Thursday, April 26th, 2007
By Timothy Cox
EPA likely to give Celina a reprieve
  Ohio EPA officials are not expected to hold the city's feet to the fire regarding a Nov. 7 deadline to bring the city's water into compliance with state regulations, Celina officials said this week.
They are in the final planning stages of adding granular activated carbon (GAC) treatment to the city's current treatment system. The carbon material is expected to lower the levels of trihalomethanes (THM) in the water to within acceptable limits.
Excessively high THM levels is what sparked the EPA to hand down findings and orders several years ago, forcing the city to act. THMs are formed from organic material in the water reacting with chlorine over time.
City officials were in Columbus again this week tying up loose ends on the water project. The city needs EPA approval of the plans before construction can begin. The EPA also is helping the city finance the project through a low-interest loan program.
"We're getting them the information, and they're cooperating with us," city development consultant Kent Bryan said. "Things seem to be moving ahead."

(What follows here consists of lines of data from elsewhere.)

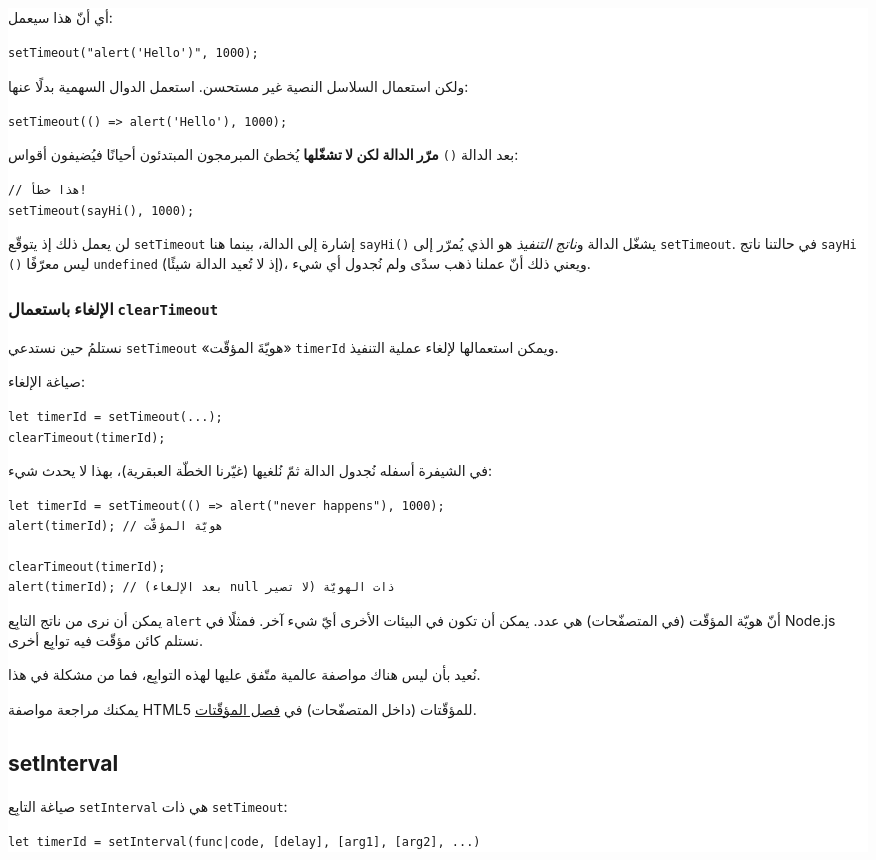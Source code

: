 أي أنّ هذا سيعمل:

```
setTimeout("alert('Hello')", 1000);
```

ولكن استعمال السلاسل النصية غير مستحسن. استعمل الدوال السهمية بدلًا عنها:

```
setTimeout(() => alert('Hello'), 1000);
```

**مرّر الدالة لكن لا تشغّلها**
يُخطئ المبرمجون المبتدئون أحيانًا فيُضيفون أقواس `‎()‎` بعد الدالة:

```
// هذا خطأ!
setTimeout(sayHi(), 1000);
```
لن يعمل ذلك إذ يتوقّع `‎setTimeout‎` إشارة إلى الدالة، بينما هنا `‎sayHi()‎` يشغّل الدالة و*ناتج التنفيذ* هو الذي يُمرّر إلى `‎setTimeout‎`. في حالتنا ناتج `‎sayHi()‎` ليس معرّفًا `‎undefined‎` (إذ لا تُعيد الدالة شيئًا)، ويعني ذلك أنّ عملنا ذهب سدًى ولم نُجدول أي شيء.

### الإلغاء باستعمال `clearTimeout`

نستلمُ حين نستدعي `‎setTimeout‎` «هويّةَ المؤقّت» `‎timerId‎` ويمكن استعمالها لإلغاء عملية التنفيذ.

صياغة الإلغاء:

```
let timerId = setTimeout(...);
clearTimeout(timerId);
```

في الشيفرة أسفله نُجدول الدالة ثمّ نُلغيها (غيّرنا الخطّة العبقرية)، بهذا لا يحدث شيء:

```
let timerId = setTimeout(() => alert("never happens"), 1000);
alert(timerId); // هويّة المؤقّت

clearTimeout(timerId);
alert(timerId); // ‫ذات الهويّة (لا تصير null بعد الإلغاء)
```

يمكن أن نرى من ناتج التابِع `‎alert‎` أنّ هويّة المؤقّت (في المتصفّحات) هي عدد. يمكن أن تكون في البيئات الأخرى أيّ شيء آخر. فمثلًا في Node.js نستلم كائن مؤقّت فيه توابِع أخرى.

نُعيد بأن ليس هناك مواصفة عالمية متّفق عليها لهذه التوابِع، فما من مشكلة في هذا.

يمكنك مراجعة مواصفة HTML5 للمؤقّتات (داخل المتصفّحات) في [فصل المؤقّتات](https://www.w3.org/TR/html5/webappapis.html#timers).

## setInterval

صياغة التابِع `‎setInterval‎` هي ذات `‎setTimeout‎`:

```
let timerId = setInterval(func|code, [delay], [arg1], [arg2], ...)
```
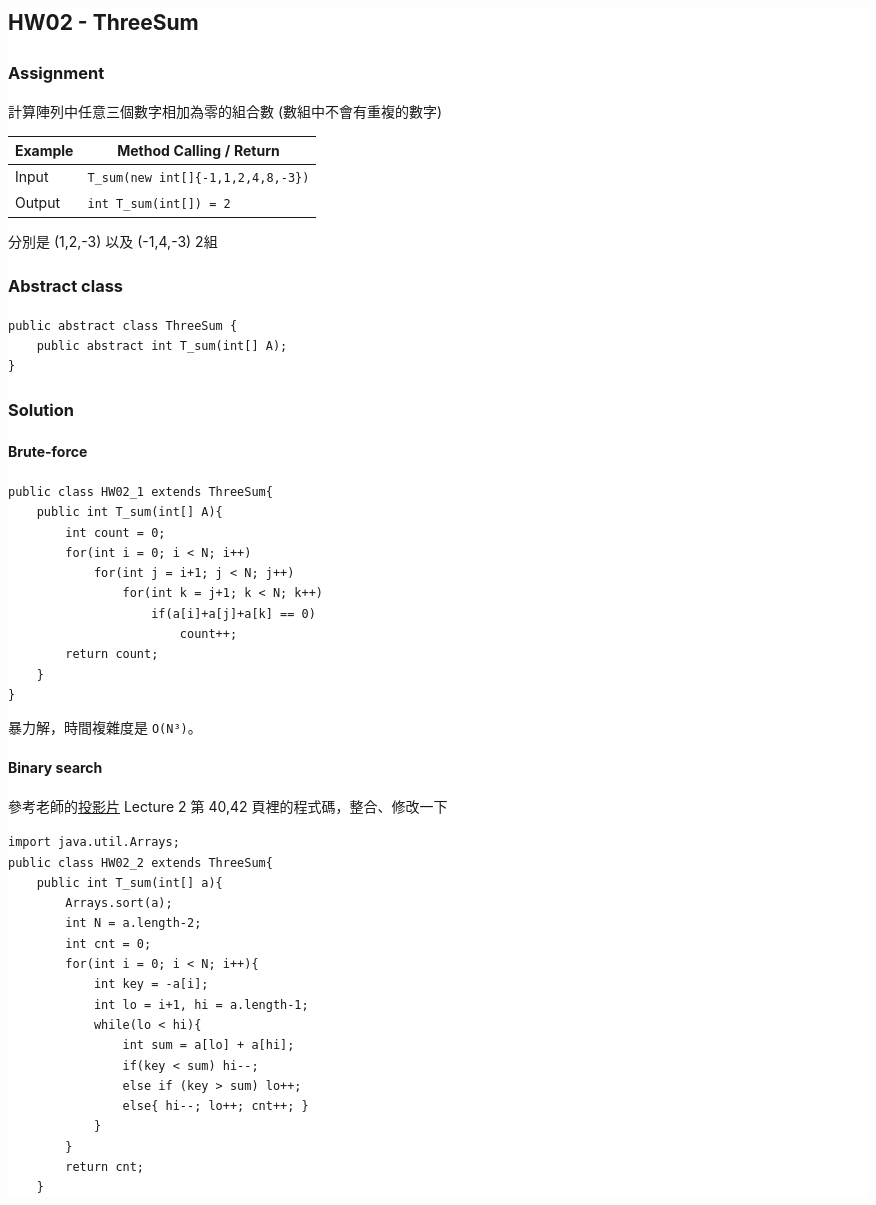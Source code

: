 ## HW02 - ThreeSum

### Assignment

計算陣列中任意三個數字相加為零的組合數 (數組中不會有重複的數字)

| Example | Method Calling / Return           |
| ------- | --------------------------------- |
| Input   | `T_sum(new int[]{-1,1,2,4,8,-3})` |
| Output  | `int T_sum(int[]) = 2`            |

分別是 (1,2,-3) 以及 (-1,4,-3) 2組

### Abstract class

```java=!
public abstract class ThreeSum {
    public abstract int T_sum(int[] A);
}
```

### Solution

#### Brute-force

```java=!
public class HW02_1 extends ThreeSum{
    public int T_sum(int[] A){
        int count = 0;
        for(int i = 0; i < N; i++)
            for(int j = i+1; j < N; j++)
                for(int k = j+1; k < N; k++)
                    if(a[i]+a[j]+a[k] == 0)
                        count++;
        return count;
    }
}
```

暴力解，時間複雜度是 `O(N³)`。

#### Binary search

參考老師的[投影片](https://www.dropbox.com/s/cxrvhuj9mnk2uio/%E6%BC%94%E7%AE%97%E6%B3%95%E8%AC%9B%E7%BE%A92020.pdf) Lecture 2 第 40,42 頁裡的程式碼，整合、修改一下

```java=!
import java.util.Arrays;
public class HW02_2 extends ThreeSum{
    public int T_sum(int[] a){
        Arrays.sort(a);
        int N = a.length-2;
        int cnt = 0;
        for(int i = 0; i < N; i++){
            int key = -a[i];
            int lo = i+1, hi = a.length-1;
            while(lo < hi){ 
                int sum = a[lo] + a[hi];
                if(key < sum) hi--;
                else if (key > sum) lo++;
                else{ hi--; lo++; cnt++; }
            }
        }
        return cnt;
    }
```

Councilman June Scott asked Bryan directly if the city will miss the EPA-imposed deadline. The original findings and orders called for daily fines of $25,000 for missing the compliance date.
Bryan said he believes EPA officials are not looking at Nov. 7 as an absolute deadline.
"We've already got some indications that they are looking beyond that date," Bryan said. "They realize we are moving as quickly as we can."
Some city officials already have conceded the city will miss the November deadline, while others hold out some hope that the city will at least come close to the target date.
Construction is expected to take six months or so and bids could be sought as early as next week. If a contractor started June 1 and spent six months on the job, the work would not be completed until the end of November.
The city has a $500,000 grant through Congress to help pay for the estimated $4 million project. The rest will be financed through the EPA loan program with the debt retired through an anticipated increase in city water rates.